FIGURE 3.

Analysis of postulated STAT3 binding site within the cytoplasmic region of the murine IL-23R. A, IL-23R mutants (mouse Y426F, Y504F, Y542F, and Y626F; human Y397F, Y463F, and Y611F) were generated by site-directed mutagenesis. A scheme of the positions of the resulting tyrosine (Y) to phenylalanine (F) substitutions introduced in the wild-type IL-23R cytoplasmic domain is shown. The second receptor of the IL-23 signaling complex, IL-12Rβ1, remains unmodified. B, p409 expression vectors containing the cDNAs were co-transfected into HeLa cells as indicated. Cells were starved overnight, followed by stimulation with 0.2% HIL-23. Whole cellular lysates have been prepared, and equal amounts of proteins (50 μg/lane) were loaded onto SDS gels. Western blots were performed with antibodies specific for phospho-STAT3. Membranes were reprobed after stripping with STAT3 antibodies. Corresponding stably transduced Ba/F3-gp130 cells were washed three times with PBS and starved for 5 h, followed by stimulation with 0.2% HIL-23 for 10 min. Whole cellular lysates have been prepared and subjected to Western blot analysis as described for HeLa experiments.

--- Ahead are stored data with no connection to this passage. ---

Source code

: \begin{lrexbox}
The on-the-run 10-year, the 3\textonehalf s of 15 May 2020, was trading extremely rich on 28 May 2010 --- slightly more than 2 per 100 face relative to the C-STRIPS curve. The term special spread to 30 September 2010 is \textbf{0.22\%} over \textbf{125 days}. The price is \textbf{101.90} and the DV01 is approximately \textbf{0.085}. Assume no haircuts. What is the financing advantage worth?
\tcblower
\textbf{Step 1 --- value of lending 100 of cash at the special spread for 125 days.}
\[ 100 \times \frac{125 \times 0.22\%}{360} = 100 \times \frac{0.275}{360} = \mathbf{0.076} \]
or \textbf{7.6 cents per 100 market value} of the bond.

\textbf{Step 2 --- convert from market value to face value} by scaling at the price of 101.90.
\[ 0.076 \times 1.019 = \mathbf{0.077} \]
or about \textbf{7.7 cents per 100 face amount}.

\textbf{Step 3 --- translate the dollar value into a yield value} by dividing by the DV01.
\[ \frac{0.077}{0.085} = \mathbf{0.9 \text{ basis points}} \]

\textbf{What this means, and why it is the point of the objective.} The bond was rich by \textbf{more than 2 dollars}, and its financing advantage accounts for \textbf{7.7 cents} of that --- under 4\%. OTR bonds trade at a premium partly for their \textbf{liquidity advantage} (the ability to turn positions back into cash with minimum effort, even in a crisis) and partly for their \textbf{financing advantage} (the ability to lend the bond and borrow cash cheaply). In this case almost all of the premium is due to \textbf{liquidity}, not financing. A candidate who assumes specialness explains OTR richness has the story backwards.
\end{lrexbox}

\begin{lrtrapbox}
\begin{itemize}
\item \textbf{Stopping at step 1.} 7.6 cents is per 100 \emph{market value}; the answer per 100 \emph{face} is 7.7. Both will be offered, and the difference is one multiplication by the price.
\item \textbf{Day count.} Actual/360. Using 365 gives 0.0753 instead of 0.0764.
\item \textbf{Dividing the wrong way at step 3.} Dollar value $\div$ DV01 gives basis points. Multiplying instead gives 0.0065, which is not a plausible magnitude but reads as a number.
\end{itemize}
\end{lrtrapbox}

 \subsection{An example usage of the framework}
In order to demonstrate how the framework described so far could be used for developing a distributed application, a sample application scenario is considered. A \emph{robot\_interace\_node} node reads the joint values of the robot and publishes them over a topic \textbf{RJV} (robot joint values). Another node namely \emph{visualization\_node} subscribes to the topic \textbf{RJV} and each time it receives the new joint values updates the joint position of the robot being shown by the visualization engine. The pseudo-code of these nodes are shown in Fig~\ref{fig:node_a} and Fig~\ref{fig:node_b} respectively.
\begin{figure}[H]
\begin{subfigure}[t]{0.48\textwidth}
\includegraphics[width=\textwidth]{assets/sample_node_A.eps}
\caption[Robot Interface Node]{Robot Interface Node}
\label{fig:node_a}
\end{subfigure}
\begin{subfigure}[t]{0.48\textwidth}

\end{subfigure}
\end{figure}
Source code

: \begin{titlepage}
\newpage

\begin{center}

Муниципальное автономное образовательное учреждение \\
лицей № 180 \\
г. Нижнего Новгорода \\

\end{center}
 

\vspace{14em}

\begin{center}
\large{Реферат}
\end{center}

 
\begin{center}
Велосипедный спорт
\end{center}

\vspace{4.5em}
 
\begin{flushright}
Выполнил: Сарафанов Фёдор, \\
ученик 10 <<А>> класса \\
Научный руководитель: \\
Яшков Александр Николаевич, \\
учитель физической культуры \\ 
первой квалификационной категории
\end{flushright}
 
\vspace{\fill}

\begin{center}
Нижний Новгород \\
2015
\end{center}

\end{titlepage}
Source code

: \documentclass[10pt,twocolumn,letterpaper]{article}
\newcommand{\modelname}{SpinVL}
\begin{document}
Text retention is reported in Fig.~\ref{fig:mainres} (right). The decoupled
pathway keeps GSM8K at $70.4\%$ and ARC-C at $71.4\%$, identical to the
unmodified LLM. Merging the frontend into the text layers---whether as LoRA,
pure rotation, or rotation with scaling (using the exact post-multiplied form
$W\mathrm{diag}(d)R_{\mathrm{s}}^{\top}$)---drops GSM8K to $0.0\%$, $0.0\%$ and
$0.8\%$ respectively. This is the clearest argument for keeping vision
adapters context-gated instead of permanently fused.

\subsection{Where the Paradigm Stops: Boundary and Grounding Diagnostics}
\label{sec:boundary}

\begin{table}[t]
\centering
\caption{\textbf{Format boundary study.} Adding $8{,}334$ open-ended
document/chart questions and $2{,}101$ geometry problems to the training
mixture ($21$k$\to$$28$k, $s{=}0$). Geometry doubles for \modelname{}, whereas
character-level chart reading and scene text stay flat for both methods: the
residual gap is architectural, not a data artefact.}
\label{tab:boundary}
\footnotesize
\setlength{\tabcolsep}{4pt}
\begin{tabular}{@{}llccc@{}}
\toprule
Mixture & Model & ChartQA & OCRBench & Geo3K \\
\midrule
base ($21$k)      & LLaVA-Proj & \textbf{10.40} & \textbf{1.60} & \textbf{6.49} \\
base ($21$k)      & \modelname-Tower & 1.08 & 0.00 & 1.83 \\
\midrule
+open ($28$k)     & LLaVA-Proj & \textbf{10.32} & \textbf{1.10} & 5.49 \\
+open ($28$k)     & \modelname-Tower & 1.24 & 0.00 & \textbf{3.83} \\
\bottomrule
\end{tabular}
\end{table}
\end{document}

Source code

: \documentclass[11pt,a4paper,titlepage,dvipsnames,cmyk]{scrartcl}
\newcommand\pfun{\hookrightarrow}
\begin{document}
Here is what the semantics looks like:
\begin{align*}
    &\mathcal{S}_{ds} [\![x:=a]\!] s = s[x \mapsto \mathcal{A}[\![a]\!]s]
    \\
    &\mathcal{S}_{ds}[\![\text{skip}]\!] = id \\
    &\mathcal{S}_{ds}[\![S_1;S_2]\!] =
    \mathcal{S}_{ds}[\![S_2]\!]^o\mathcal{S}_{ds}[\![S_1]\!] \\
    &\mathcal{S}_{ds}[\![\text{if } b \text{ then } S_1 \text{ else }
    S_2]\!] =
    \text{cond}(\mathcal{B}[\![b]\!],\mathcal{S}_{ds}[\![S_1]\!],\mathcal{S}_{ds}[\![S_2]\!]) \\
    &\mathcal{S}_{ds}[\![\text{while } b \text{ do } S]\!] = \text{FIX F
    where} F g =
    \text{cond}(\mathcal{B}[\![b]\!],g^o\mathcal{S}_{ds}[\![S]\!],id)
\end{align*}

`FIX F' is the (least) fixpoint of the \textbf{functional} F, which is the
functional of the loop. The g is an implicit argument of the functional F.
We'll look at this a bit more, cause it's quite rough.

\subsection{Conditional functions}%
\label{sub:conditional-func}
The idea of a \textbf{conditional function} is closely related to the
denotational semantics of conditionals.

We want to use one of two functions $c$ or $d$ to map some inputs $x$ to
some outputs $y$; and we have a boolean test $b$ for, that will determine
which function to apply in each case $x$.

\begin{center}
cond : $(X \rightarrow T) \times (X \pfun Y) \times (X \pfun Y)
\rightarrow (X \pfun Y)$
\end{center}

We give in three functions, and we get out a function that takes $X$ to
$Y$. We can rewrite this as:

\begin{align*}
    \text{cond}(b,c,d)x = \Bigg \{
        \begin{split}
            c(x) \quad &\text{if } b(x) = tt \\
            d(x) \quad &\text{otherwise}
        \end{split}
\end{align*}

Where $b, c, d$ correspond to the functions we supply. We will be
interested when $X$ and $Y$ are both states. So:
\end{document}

The presented Western blots originate from different membranes and are therefore separated by black lines. Data are representative of at least two independent experiments. C, stably transduced Ba/F3-gp130 cells were analyzed in a proliferation assay. After 48 h of stimulation with 0.2% HIL-23, proliferation of cells was measured using the colorimetric CellTiter-Blue® cell viability assay. Values represent the mean value of three repetitions and were normalized by subtraction of time point 0 values. For comparison of the independent stably transduced Ba/F3-gp130 cell lines, n-fold proliferation was calculated by setting the negative control of each Ba/F3 cell line to a value of 1. Data are representative of at least two independent experiments. Error bars, S.D.